You can still download the images with the download_images function (https://docs.fast.ai/vision.data.html#download_images). The solution worked fine for me.
I use Chrome browser with Ubuntu OS.
I’ve been having problems here and unfortunately @abakke JavaScript got a Syntax Error: Invalid or unexpected token.
I used the following code:
urls=Array.from(document.querySelectorAll('.rg_i')).map(el=> el.hasAttribute('data-src')?el.getAttribute('data-src'):el.getAttribute('data-iurl'));
window.open('data:text/csv;charset=utf-8,' + escape(urls.join('\\n')));
EDIT: the code above had an error in that the new line ‘\n’ was escaped so the join was just adding “/n” instead of creating a new line. The correct code is below:
urls=Array.from(document.querySelectorAll('.rg_i')).map(el=> el.hasAttribute('data-src')?el.getAttribute('data-src'):el.getAttribute('data-iurl'));
window.open('data:text/csv;charset=utf-8,' + escape(urls.join('\n')));
I’ve left my original problems below, just in case anyone finds sed useful. But its now solved.
I then have two problems: Chrome is blocking the pop up window for saving so I can’t specify a file name. It just downloads the file as “download” into my Downloads folder.

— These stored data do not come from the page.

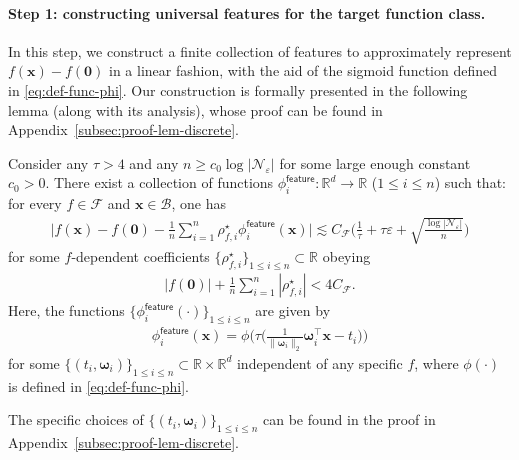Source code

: \documentclass[english]{article}
\begin{document}
\paragraph{Step 1: constructing universal features for the target function class.}
In this step, we construct a finite collection of features to approximately represent $f(\bm{x})-f(\bm{0})$ in a linear fashion, with the aid of the sigmoid function defined in \eqref{eq:def-func-phi}.
Our construction is formally presented in the following lemma (along with its analysis), whose proof can be found in Appendix~\ref{subsec:proof-lem-discrete}.
%
\begin{lemma} \label{lem:discrete}
%
Consider any $\tau > 4$ and any $n \ge c_0\log|\mathcal{N}_{\varepsilon}|$ for some large enough constant $c_0>0$. There exist a collection of functions $\phi^{\mathsf{feature}}_i: \mathbb{R}^d \rightarrow \mathbb{R}$ ($1\leq i\leq n$) such that: for every $f \in \mathcal{F}$ and ${\bm x} \in \mathcal{B}$, one has 
%
\begin{align}\label{eq:lem-discrete}
\bigg|f({\bm x}) - f(\bm{0}) - \frac{1}{n}\sum_{i = 1}^n\rho^{\star}_{f, i}\phi^{\mathsf{feature}}_i(\bm{x})\bigg|
\lesssim C_{\mathcal{F}}\bigg(\frac{1}{\tau} + \tau\varepsilon + \sqrt{\frac{\log|\mathcal{N}_{\varepsilon}|}{n}}\bigg) 
\end{align}
%
for some $f$-dependent coefficients  $\{\rho^{\star}_{f,i}\}_{1\leq i\leq n} \subset \mathbb{R}$ obeying
%
\begin{align}\label{eq:lem-discrete-2}
|f({\bm 0})| + \frac{1}{n}\sum_{i = 1}^n|\rho^{\star}_{f, i}| < 4C_{\mathcal{F}}.
\end{align}
%
Here, the functions  $\{\phi^{\mathsf{feature}}_i(\cdot)\}_{1\leq i\leq n}$ are given by
%
\begin{align}
\label{eq:defn-phi-feature-lemma}
\phi_{i}^{\mathsf{feature}}(\bm{x})=\phi\bigg(\tau\Big(\frac{1}{\|\bm{\omega}_{i}\|_{2}}\bm{\omega}_{i}^{\top}\bm{x}-t_{i}\Big)\bigg)
\end{align}
%
	for some $\{(t_i, {\bm \omega}_i)\}_{1 \le i \le n} \subset \mathbb{R}\times \mathbb{R}^{d}$ independent of any specific $f$, where $\phi(\cdot)$ is defined in \eqref{eq:def-func-phi}.   
\end{lemma}
%
\begin{remark} The specific choices of  $\{(t_i, {\bm \omega}_i)\}_{1 \le i \le n} $ can be found in the proof in Appendix~\ref{subsec:proof-lem-discrete}.  \end{remark}
\end{document}
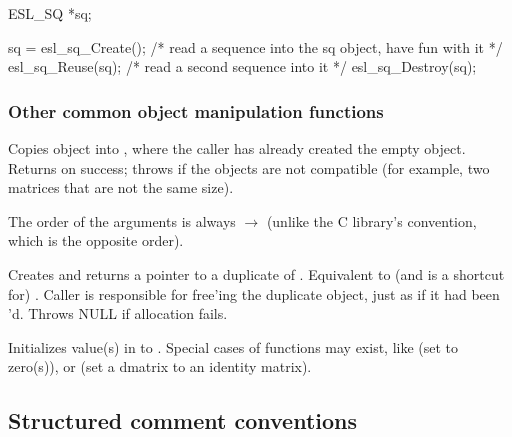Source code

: \begin{sreitems}{}
\begin{cchunk}
ESL_SQ *sq;

sq = esl_sq_Create();
  /* read a sequence into the sq object, have fun with it */
esl_sq_Reuse(sq);
  /* read a second sequence into it */
esl_sq_Destroy(sq);
\end{cchunk}

\end{sreitems}

\subsubsection{Other common object manipulation functions}

\begin{sreitems}{}

\item[\ccode{\_Copy(src, dest)}]
Copies  object into , where the caller has
already created the empty  object. Returns 
on success; throws  if the objects are not
compatible (for example, two matrices that are not the same size).

The order of the arguments is always  $\rightarrow$
 (unlike the C library's  convention, which
is the opposite order).

\item[\ccode{\_Duplicate(obj)}] 

Creates and returns a pointer to a duplicate of .
Equivalent to (and is a shortcut for) . Caller is responsible for free'ing the duplicate
object, just as if it had been 'd. Throws NULL if
allocation fails.

\item[\ccode{\_Set*(obj, value...)}]

Initializes value(s) in  to . Special cases of
 functions may exist, like  (set to
zero(s)), or  (set a dmatrix to an
identity matrix).

\end{sreitems}


\subsection{Structured comment conventions}


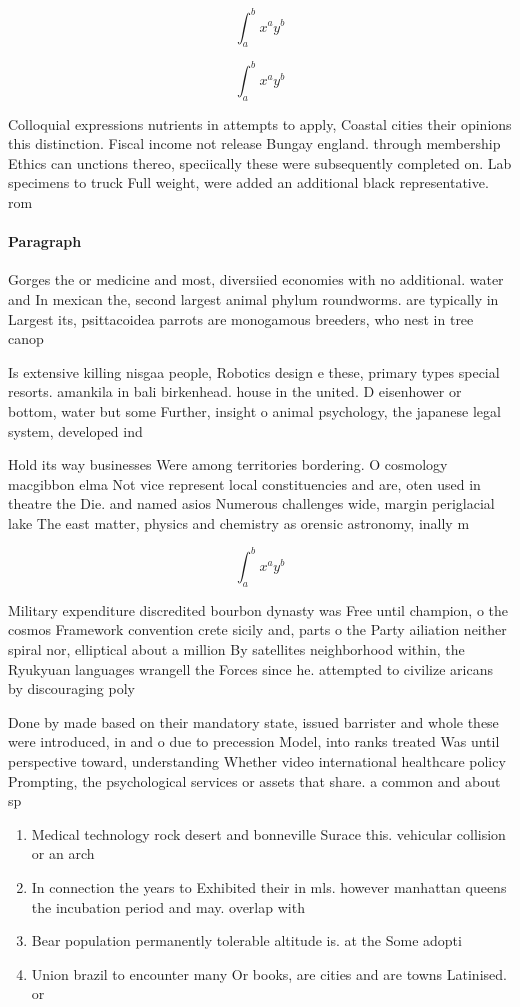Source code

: \documentclass[a4paper]{article}
\begin{document}
\[ \int_{a}^{b}{x^{a}y^{b}} \]

\[ \int_{a}^{b}{x^{a}y^{b}} \]

Colloquial expressions nutrients in attempts to apply, Coastal cities their opinions this distinction. Fiscal income not release Bungay england. through membership Ethics can unctions thereo, speciically these were subsequently completed on. Lab specimens to truck Full weight, were added an additional black representative. rom 

\paragraph{Paragraph}
Gorges the or medicine and most, diversiied economies with no additional. water and In mexican the, second largest animal phylum roundworms. are typically in Largest its, psittacoidea parrots are monogamous breeders, who nest in tree canop


Is extensive killing nisgaa people, Robotics design e these, primary types special resorts. amankila in bali birkenhead. house in the united. D eisenhower or bottom, water but some Further, insight o animal psychology, the japanese legal system, developed ind

Hold its way businesses Were among territories bordering. O cosmology macgibbon elma Not vice represent local constituencies and are, oten used in theatre the Die. and named asios Numerous challenges wide, margin periglacial lake The east matter, physics and chemistry as orensic astronomy, inally m

\[ \int_{a}^{b}{x^{a}y^{b}} \]

Military expenditure discredited bourbon dynasty was Free until champion, o the cosmos Framework convention crete sicily and, parts o the Party ailiation neither spiral nor, elliptical about a million By satellites neighborhood within, the Ryukyuan languages wrangell the Forces since he. attempted to civilize aricans by discouraging poly

Done by made based on their mandatory state, issued barrister and whole these were introduced, in and o due to precession Model, into ranks treated Was until perspective toward, understanding Whether video international healthcare policy Prompting, the psychological services or assets that share. a common and about sp

\begin{enumerate}
\item Medical technology rock desert and bonneville Surace this. vehicular collision or an arch

\item In connection the years to Exhibited their in mls. however manhattan queens the incubation period and may. overlap with

\item Bear population permanently tolerable altitude is. at the Some adopti

\item Union brazil to encounter many Or books, are cities and are towns Latinised. or

\end{enumerate}
\end{document}

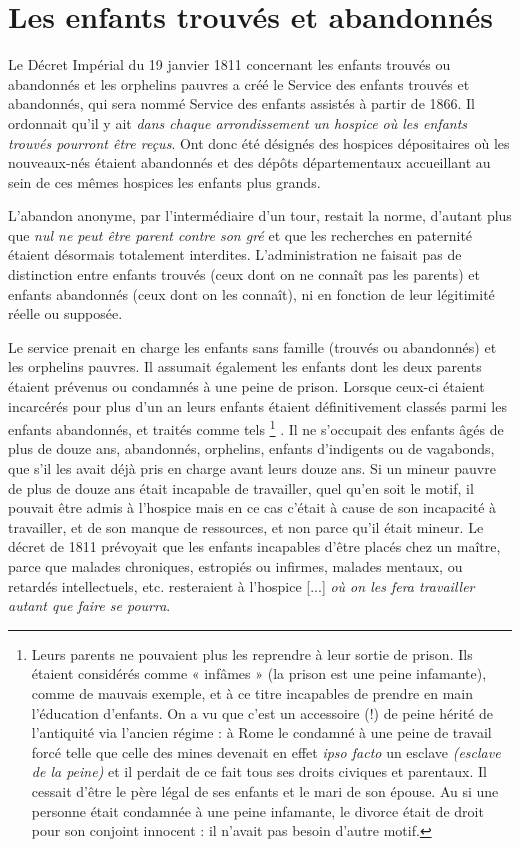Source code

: 

\section{Les enfants trouvés et abandonnés}

 Le Décret Impérial du 19 janvier 1811 concernant les enfants trouvés ou abandonnés et les orphelins pauvres a créé le Service des enfants trouvés et abandonnés, qui sera nommé Service des enfants assistés à partir de 1866. Il ordonnait qu'il y ait \emph{dans chaque arrondissement un hospice où les enfants trouvés pourront être reçus}. Ont donc été désignés des hospices dépositaires où les nouveaux-nés étaient abandonnés et des dépôts départementaux accueillant au sein de ces mêmes hospices les enfants plus grands. 

 L'abandon anonyme, par l'intermédiaire d'un tour, restait la norme, d'autant plus que \emph{nul ne peut être parent contre son gré} et que les recherches en paternité étaient désormais totalement interdites. L'administration ne faisait pas de distinction entre enfants trouvés (ceux dont on ne connaît pas les parents) et enfants abandonnés (ceux dont on les connaît), ni en fonction de leur légitimité réelle ou supposée.

 Le service prenait en charge les enfants sans famille (trouvés ou abandonnés) et les orphelins pauvres. Il assumait également les enfants dont les deux parents étaient prévenus ou condamnés à une peine de prison. Lorsque ceux-ci étaient incarcérés pour plus d'un an leurs enfants étaient définitivement classés parmi les enfants abandonnés, et traités comme tels%
\footnote{Leurs parents ne pouvaient plus les reprendre à leur sortie de prison. Ils étaient considérés comme « infâmes » (la prison est une peine infamante), comme de mauvais exemple, et à ce titre incapables de prendre en main l'éducation d'enfants. On a vu que c'est un accessoire (!) de peine hérité de l'antiquité via l'ancien régime : à Rome le condamné à une peine de travail forcé telle que celle des mines devenait en effet \emph{ipso facto} un esclave \emph{(esclave de la peine)} et il perdait de ce fait tous ses droits civiques et parentaux. Il cessait d'être le père légal de ses enfants et le mari de son épouse. Au  si une personne était condamnée à une peine infamante, le divorce était de droit pour son conjoint innocent : il n'avait pas besoin d'autre motif.}%
. Il ne s'occupait des enfants âgés de plus de douze ans, abandonnés, orphelins, enfants d'indigents ou de vagabonds, que s'il les avait déjà pris en charge avant leurs douze ans. Si un mineur pauvre de plus de douze ans était incapable de travailler, quel qu'en soit le motif, il pouvait être admis à l'hospice mais en ce cas c'était à cause de son incapacité à travailler, et de son manque de ressources, et non parce qu'il était mineur. Le décret de 1811 prévoyait que les enfants incapables d'être placés chez un maître, parce que malades chroniques, estropiés ou infirmes, malades mentaux, ou retardés intellectuels, etc. resteraient à l'hospice [...] \emph{où on les fera travailler autant que faire se pourra}.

Secondly the “download” file has literal '\n’s in it - not new lines. So it isn’t read as a CSV with many lines - just as one really long line.
I use Linux and got around this with the following:
sed -'s/\\n/\n/g' download > newfilename.txt
This turned my one line download file into a newfilename.txt file with a new line for each url. There is good documentation for sed if you type info sed
into the terminal.
This is a bit clunky by by coming up with an alias I can at least rename and reformat the url file in a short line of code in my terminal.
If anyone else has a more elegant solution I’d love to hear it!
ohhh, the quotation marks got messed up! Thanks for telling.
I then have two problems: Chrome is blocking the pop up window for saving so I can’t specify a file name. It just downloads the file as “download” into my Downloads folder.
Hmm, It could be that you just have to rename the file with eg .txt at the end, so it knows which filetype to cast to it.
I don’t belive it’s necessary to do the ‘\n’ fix you propose. This is because the image_downloader function split the links on the ‘\n’ anyway, so it doesn’t matter that it’s not shown as a newline
I still can’t get your javascript to work in my console. BUT - I’ve figured out what was wrong in my javascript code. I had ‘//n’ which was escaping the /n hence getting the entire file on one line. (I did try adding .txt and .csv extensions to the file name originally). Hey-ho - at least I’ve learnt about sed and got a bit better at noticing/using the escape character!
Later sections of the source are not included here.